EU supports Azerbaijan

  13 February 2015    Read: 2598
EU supports Azerbaijan
The international community and the EU fully support Azerbaijan
Latvia took over the presidency of the EU Council in H1 of 2015.

“We are supporting the territorial integrity of the Republic of Azerbaijan, of Georgia, Ukraine and Moldova,” Poikans said. “There is a clear position of the international community and the EU on this issue.”

Poikans said he was in Baku several times and understands how important the Nagorno-Karabakh issue is for Azerbaijan.

The Nagorno-Karabakh conflict between Armenia and Azerbaijan began in 1988 when Armenia made territorial claims against Azerbaijan. As a result of the ensuing war, in 1992 Armenian armed forces occupied 20 percent of Azerbaijan, including the Nagorno-Karabakh region and seven surrounding districts.

The two countries signed a ceasefire agreement in 1994. The co-chairs of the OSCE Minsk Group, Russia, France and the US are currently holding peace negotiations.

Armenia has not yet implemented the UN Security Council`s four resolutions on the liberation of the Nagorno-Karabakh and the surrounding regions.

Poikans said that frozen conflicts are very important issue naturally for the whole region.

“We are working in close cooperation with our allies and friends within the EU together with US to try to find the solution of so very-very sensitive issues on the post-Soviet area.”

Poikans added that EU will provide incentives, platforms for trying to resolve the Nagorno-Karabakh conflict, but cannot impose any solutions to these issues.

“At the end of the day I think the solution should be found between the countries which are involved in the conflict,” he said, adding that the international community in general can provide a platform [for resolving this conflict].
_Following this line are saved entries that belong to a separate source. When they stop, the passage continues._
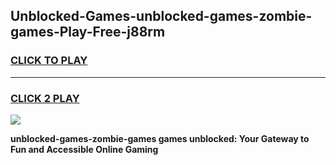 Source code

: 
## Unblocked-Games-unblocked-games-zombie-games-Play-Free-j88rm
<h3>
<a href="https://premium76.site?title=unblocked-games-zombie-games&ref=17A">CLICK TO PLAY</a></h3>
<hr>

<h3>
<a href="https://premium76.site?title=unblocked-games-zombie-games&ref=17A">CLICK 2 PLAY</a>
  
</h3>

<a href="https://premium76.site?title=unblocked-games-zombie-games&ref=17A"><img src="https://clearcache.store/games.png"></a>


**unblocked-games-zombie-games games unblocked: Your Gateway to Fun and Accessible Online Gaming**
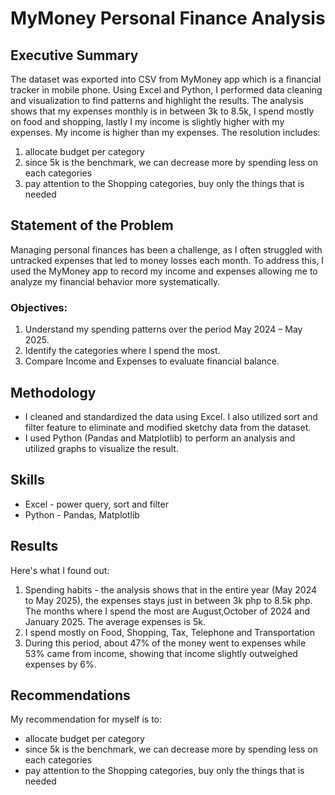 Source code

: # MyMoney Personal Finance Analysis

## **Executive Summary**
The dataset was exported into CSV from MyMoney app which is a financial tracker in mobile phone. Using Excel and Python, I performed data cleaning and visualization to find patterns and highlight the results. The analysis shows that my expenses monthly is in between 3k to 8.5k, I spend mostly on food and shopping, lastly I my income is slightly higher with my expenses. My income is higher than my expenses. The resolution includes:

1. allocate budget per category 
2. since 5k is the benchmark, we can decrease more by spending less on each categories
3. pay attention to the Shopping categories, buy only the things that is needed


## **Statement of the Problem**
Managing personal finances has been a challenge, as I often struggled with untracked expenses that led to money losses each month. To address this, I used the MyMoney app to record my income and expenses allowing me to analyze my financial behavior more systematically.

### **Objectives:**
1. Understand my spending patterns over the period May 2024 – May 2025.
2. Identify the categories where I spend the most.
3. Compare Income and Expenses to evaluate financial balance.

## **Methodology**
* I cleaned and standardized the data using Excel. I also utilized sort and filter feature to eliminate and modified sketchy data from the dataset.
* I used Python (Pandas and Matplotlib) to perform an analysis and utilized graphs to visualize the result.

## **Skills**
* Excel - power query, sort and filter
* Python - Pandas, Matplotlib

## **Results**
Here's what I found out:
1. Spending habits - the analysis shows that in the entire year (May 2024 to May 2025), the expenses stays just in between 3k php to 8.5k php. The months where I spend the most are August,October of 2024 and January 2025. The average expenses is 5k.
2. I spend mostly on Food, Shopping, Tax, Telephone and Transportation 
3. During this period, about 47% of the money went to expenses while 53% came from income, showing that income slightly outweighed expenses by 6%.

## **Recommendations**
My recommendation for myself is to:
*  allocate budget per category 
* since 5k is the benchmark, we can decrease more by spending less on each categories
* pay attention to the Shopping categories, buy only the things that is needed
The high-ranking official emphasized the initiatives of the French president to organize the meeting of Azerbaijani and Armenian presidents in Paris, and the initiative of the Russian president to arrange such meeting in Sochi.

At the same time, he admitted that OSCE Minsk Group has not produced visible results in the conflict’s settlement. “But currently, this [Minsk Group] remains the only format where we can find or where we hope to find any kind of solution for this.”

Poikans added that when it comes to changing the format of the Minsk Group, it should be decided by the sides which are engaged in the conflict.

Moreover, Latvian ambassador-at-large said that he plans to travel again to Baku in late February, 2015.